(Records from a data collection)
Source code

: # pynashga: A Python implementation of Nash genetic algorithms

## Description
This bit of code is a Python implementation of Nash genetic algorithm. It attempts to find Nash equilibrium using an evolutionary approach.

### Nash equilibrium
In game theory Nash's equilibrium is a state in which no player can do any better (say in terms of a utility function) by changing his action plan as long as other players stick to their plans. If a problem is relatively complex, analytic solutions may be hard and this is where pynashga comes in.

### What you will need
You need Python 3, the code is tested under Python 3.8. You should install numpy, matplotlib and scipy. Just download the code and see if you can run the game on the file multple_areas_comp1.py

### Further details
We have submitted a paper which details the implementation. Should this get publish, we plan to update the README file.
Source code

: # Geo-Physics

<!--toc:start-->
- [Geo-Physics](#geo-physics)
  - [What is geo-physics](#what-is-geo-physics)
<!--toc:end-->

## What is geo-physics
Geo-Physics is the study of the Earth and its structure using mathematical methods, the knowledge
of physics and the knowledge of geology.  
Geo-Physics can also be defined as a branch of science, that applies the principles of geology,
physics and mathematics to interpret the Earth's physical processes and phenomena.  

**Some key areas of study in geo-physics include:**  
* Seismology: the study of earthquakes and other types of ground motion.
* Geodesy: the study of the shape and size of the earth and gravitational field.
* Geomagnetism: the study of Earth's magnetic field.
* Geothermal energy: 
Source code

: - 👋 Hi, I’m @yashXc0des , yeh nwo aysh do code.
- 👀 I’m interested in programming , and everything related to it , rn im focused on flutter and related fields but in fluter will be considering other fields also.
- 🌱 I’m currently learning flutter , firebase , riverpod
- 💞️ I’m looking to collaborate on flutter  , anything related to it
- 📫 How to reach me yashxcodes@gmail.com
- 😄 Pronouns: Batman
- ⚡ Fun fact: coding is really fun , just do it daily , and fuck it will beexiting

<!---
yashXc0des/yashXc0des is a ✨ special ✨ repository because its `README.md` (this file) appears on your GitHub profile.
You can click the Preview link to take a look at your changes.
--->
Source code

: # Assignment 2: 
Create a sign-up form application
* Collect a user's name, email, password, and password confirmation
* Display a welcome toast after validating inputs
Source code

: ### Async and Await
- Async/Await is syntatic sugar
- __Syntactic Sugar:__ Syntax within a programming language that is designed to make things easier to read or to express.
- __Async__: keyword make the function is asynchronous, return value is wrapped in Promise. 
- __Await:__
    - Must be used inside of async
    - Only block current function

### BRIEF
Go to the line with "In game theory" in the entries above and repeat every line from there through the line with "### What you will need", exactly and with no other text.

### RESULT OF THE EXERCISE
In game theory Nash's equilibrium is a state in which no player can do any better (say in terms of a utility function) by changing his action plan as long as other players stick to their plans. If a problem is relatively complex, analytic solutions may be hard and this is where pynashga comes in.

### What you will need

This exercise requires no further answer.